There are many games played with the ball that require the assistance of a club or bat, and probably the most ancient among them is the pastime now distinguished by the name of goff. In the northern parts of the kingdom goff is much practised. It requires much room to perform this game with propriety, and therefore I presume it is rarely seen at present in the vicinity of the metropolis. It answers to a rustic pastime of the Romans which they played with a ball of leather stuffed with feathers, called paganica, because it was used by the common people: the goff-ball is composed of the same materials to this day: I have been told it is sometimes, though rarely, stuffed with cotton. In the reign of Edward III. the Latin name cambuca [431] was applied to this pastime, and it derived the denomination, no doubt, from the crooked club or bat with which it was played; the bat was also called a bandy, from its being bent, and hence the game itself is frequently written in English bandy-ball. Below are two figures engaged at bandy-ball, and the form of the bandy, as it was used early in the fourteenth century, from a MS. book of prayers beautifully illuminated and written about that time, in the possession of Francis Douce Esq.

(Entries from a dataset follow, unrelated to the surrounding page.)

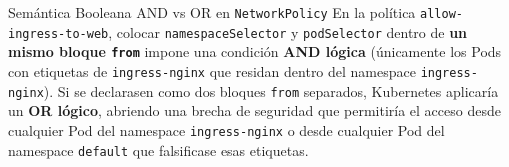 \begin{warnbox}{Semántica Booleana AND vs OR en \texttt{NetworkPolicy}}
En la política \texttt{allow-ingress-to-web}, colocar \texttt{namespaceSelector} y \texttt{podSelector} dentro de \textbf{un mismo bloque \texttt{from}} impone una condición \textbf{AND lógica} (únicamente los Pods con etiquetas de \texttt{ingress-nginx} que residan dentro del namespace \texttt{ingress-nginx}). Si se declarasen como dos bloques \texttt{from} separados, Kubernetes aplicaría un \textbf{OR lógico}, abriendo una brecha de seguridad que permitiría el acceso desde cualquier Pod del namespace \texttt{ingress-nginx} o desde cualquier Pod del namespace \texttt{default} que falsificase esas etiquetas.
\end{warnbox}
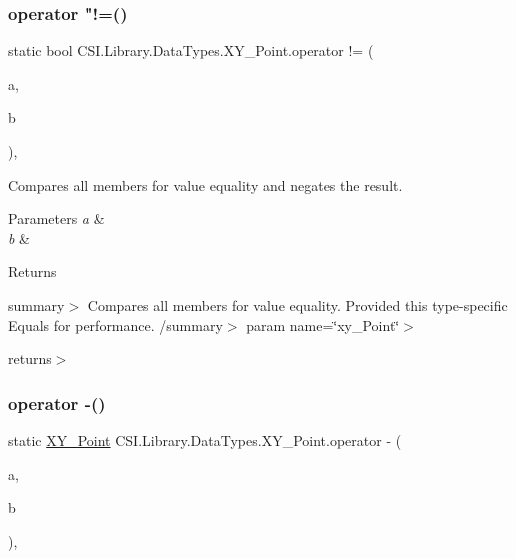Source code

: \subsubsection{\texorpdfstring{operator "!=()}{operator !=()}}
{\footnotesize\ttfamily static bool C\+S\+I.\+Library.\+Data\+Types.\+X\+Y\+\_\+\+Point.\+operator != (\begin{DoxyParamCaption}\item[{\mbox{\hyperlink{struct_c_s_i_1_1_library_1_1_data_types_1_1_x_y___point}{X\+Y\+\_\+\+Point}}}]{a,  }\item[{\mbox{\hyperlink{struct_c_s_i_1_1_library_1_1_data_types_1_1_x_y___point}{X\+Y\+\_\+\+Point}}}]{b }\end{DoxyParamCaption})\hspace{0.3cm}{\ttfamily [inline]}, {\ttfamily [static]}}



Compares all members for value equality and negates the result. 


\begin{DoxyParams}{Parameters}
{\em a} & \\
\hline
{\em b} & \\
\hline
\end{DoxyParams}
\begin{DoxyReturn}{Returns}

\end{DoxyReturn}
summary$>$ Compares all members for value equality. Provided this type-\/specific Equals for performance. /summary$>$ param name=\char`\"{}xy\+\_\+\+Point\char`\"{}$>$

returns$>$\mbox{\label{struct_c_s_i_1_1_library_1_1_data_types_1_1_x_y___point_abc78d9c8ed6eab0d191d51613010aa13}} 
\subsubsection{\texorpdfstring{operator -\/()}{operator -()}}
{\footnotesize\ttfamily static \mbox{\hyperlink{struct_c_s_i_1_1_library_1_1_data_types_1_1_x_y___point}{X\+Y\+\_\+\+Point}} C\+S\+I.\+Library.\+Data\+Types.\+X\+Y\+\_\+\+Point.\+operator -\/ (\begin{DoxyParamCaption}\item[{\mbox{\hyperlink{struct_c_s_i_1_1_library_1_1_data_types_1_1_x_y___point}{X\+Y\+\_\+\+Point}}}]{a,  }\item[{\mbox{\hyperlink{struct_c_s_i_1_1_library_1_1_data_types_1_1_x_y___point}{X\+Y\+\_\+\+Point}}}]{b }\end{DoxyParamCaption})\hspace{0.3cm}{\ttfamily [inline]}, {\ttfamily [static]}}




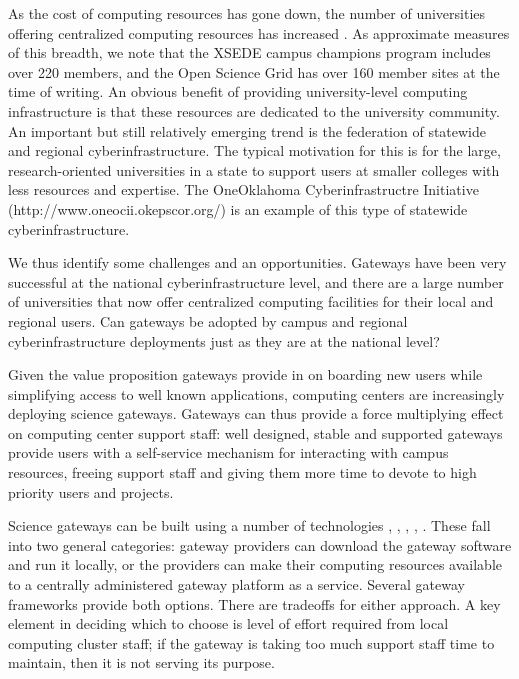 \documentclass[sigconf]{acmart}
\begin{document}
As the cost of computing resources has gone down, the number of universities offering centralized computing resources has increased \cite{hacker2007making}. As approximate measures of this breadth, we note that the XSEDE campus champions program includes over 220 members, and the Open Science Grid has over 160 member sites at the time of writing. An obvious benefit of providing university-level computing infrastructure is that these resources are dedicated to the university community. An important but still relatively emerging trend is the federation of statewide and regional cyberinfrastructure. The typical motivation for this is for the large, research-oriented universities in a state to support users at smaller colleges with less resources and expertise. The OneOklahoma Cyberinfrastructre Initiative (http://www.oneocii.okepscor.org/) is an example of this type of statewide cyberinfrastructure.

We thus identify some challenges and an opportunities. Gateways have been very successful at the national cyberinfrastructure level, and there are a large number of universities that now offer centralized computing facilities for their local and regional users. Can gateways be adopted by campus and regional cyberinfrastructure deployments just as they are at the national level?

Given the value proposition gateways provide in on boarding new users while simplifying access to well known applications, computing centers are increasingly deploying science gateways.  Gateways can thus provide a force multiplying effect on computing center support staff: well designed, stable and supported gateways provide users with a self-service mechanism for interacting with campus resources, freeing support staff and giving them more time to devote to high priority users and projects.

Science gateways can be built using a number of technologies \cite{mclennan2010hubzero}, \cite{dooley2012software}, \cite{marru2011apache}, \cite{goecks2010galaxy}, \cite{kluyver2016jupyter}.  These fall into two general categories: gateway providers can download the gateway software and run it locally, or the providers can make their computing resources available to a centrally administered gateway platform as a service. Several gateway frameworks provide both options.  There are tradeoffs for either approach. A key element in deciding which to choose is level of effort required from local computing cluster staff; if the gateway is taking too much support staff time to maintain, then it is not serving its purpose.
\end{document}
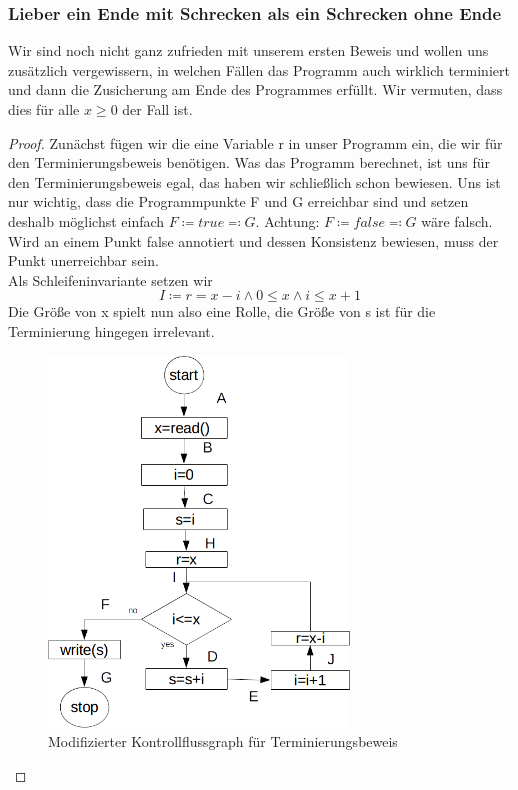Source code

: \documentclass[hidelinks]{article}
\theoremstyle{plain}
\theoremstyle{definition}
\theoremstyle{rem}
\begin{document}
\begin{sloppypar}
\subsubsection{Lieber ein Ende mit Schrecken als ein Schrecken ohne Ende}
Wir sind noch nicht ganz zufrieden mit unserem ersten Beweis und wollen uns zusätzlich vergewissern, in welchen Fällen das Programm auch wirklich terminiert und dann die Zusicherung am Ende des Programmes erfüllt. Wir vermuten, dass dies für alle $x\ge 0$ der Fall ist.\\
\begin{proof}
Zunächst fügen wir die eine Variable r in unser Programm ein, die wir für den Terminierungsbeweis benötigen. Was das Programm berechnet, ist uns für den Terminierungsbeweis egal, das haben wir schließlich schon bewiesen. Uns ist nur wichtig, dass die Programmpunkte F und G erreichbar sind und setzen deshalb möglichst einfach $F\coloneqq true\eqqcolon G$. Achtung: $F\coloneqq false\eqqcolon G$ wäre falsch. Wird an einem Punkt false annotiert und dessen Konsistenz bewiesen, muss der Punkt unerreichbar sein.\\
Als Schleifeninvariante setzen wir
\begin{equation*} 
I\coloneqq r=x-i\wedge 0\le x \wedge i\le x+1 
\end{equation*}
Die Größe von x spielt nun also eine Rolle, die Größe von s ist für die Terminierung hingegen irrelevant.
\begin{figure}[H]
	\includegraphics[width=8cm]{gauss_sum_termination.png}
	\centering
	\caption{Modifizierter Kontrollflussgraph für Terminierungsbeweis}
\end{figure}

\end{proof}
\end{sloppypar}
\end{document}
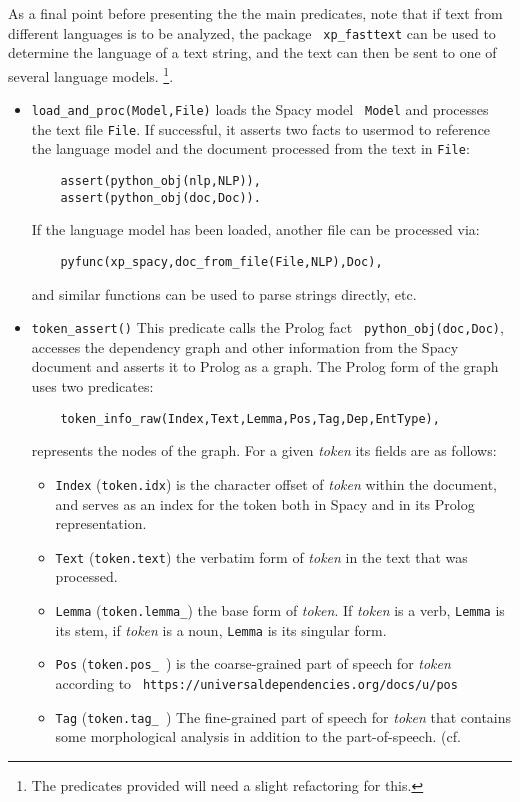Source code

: As a final point before presenting the the main predicates, note that
if text from different languages is to be analyzed, the package {\tt
  xp\_fasttext} can be used to determine the language of a text
string, and the text can then be sent to one of several language
models. \footnote{The predicates provided will need a slight
  refactoring for this.}.

\begin{itemize}
\item {\tt load\_and\_proc(Model,File)} loads the Spacy model {\tt
  Model} and processes the text file {\tt File}.  If successful, it
  asserts two facts to usermod to reference the language model and the
  document processed from the text in {\tt File}:
\begin{verbatim}  
    assert(python_obj(nlp,NLP)),
    assert(python_obj(doc,Doc)).
\end{verbatim}

If the language model has been loaded, another file can be processed via:
\begin{verbatim}
    pyfunc(xp_spacy,doc_from_file(File,NLP),Doc),                              
\end{verbatim}
and similar functions can be used to parse strings directly, etc.

\item {\tt token\_assert()} This predicate calls the Prolog fact {\tt
  python\_obj(doc,Doc)}, accesses the dependency graph and other
  information from the Spacy document and asserts it to Prolog as a
  graph.  The Prolog form of the graph uses two predicates:
\begin{verbatim}  
    token_info_raw(Index,Text,Lemma,Pos,Tag,Dep,EntType),
\end{verbatim}
represents the nodes of the graph.  For a given {\em token} its fields
are as follows:
\begin{itemize}
  \item {\tt Index} ({\tt token.idx}) is the character offset of {\em
    token} within the document, and serves as an index for the token
    both in Spacy and in its Prolog representation.
  \item {\tt Text} ({\tt token.text}) the verbatim form of {\em token}
    in the text that was processed.
  \item {\tt Lemma} ({\tt token.lemma\_}) the base form of {\em
    token}.  If {\em token} is a verb, {\tt Lemma} is its stem, if
    {\em token} is a noun, {\tt Lemma} is its singular form.
  \item {\tt Pos} ({\tt token.pos\_ }) is the coarse-grained part of
    speech for {\em token} according to {\tt
      https://universaldependencies.org/docs/u/pos}
  \item {\tt Tag} ({\tt token.tag\_ }) The fine-grained part of speech
    for {\em token} that contains some morphological analysis in
    addition to the part-of-speech.
    (cf.


\end{itemize}
\end{itemize}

23. Bandy-Ball.—XIV. Century.
Goff, according to the present modification of the game, is performed with a bat, not much unlike the bandy: the handle of this instrument is straight, and usually made of ash, about four feet and a half in length; the curvature is affixed to the bottom, faced with horn and backed with lead; the ball is a little one, but exceedingly hard, being made with leather, and, as before observed, stuffed with feathers. There are generally two players, who have each of them his bat and ball. The game consists in driving the ball into certain holes made in the ground; he who achieves it the soonest, or in the fewest number of strokes, obtains the victory. The goff-lengths, or the spaces between the first and last holes, are sometimes extended to the distance of two or three miles; the number of intervening holes appears to be optional, but the balls must be struck into the holes, and not beyond them; when four persons play, two of them are sometimes partners, and have but one ball, which they strike alternately, but every man has his own bandy.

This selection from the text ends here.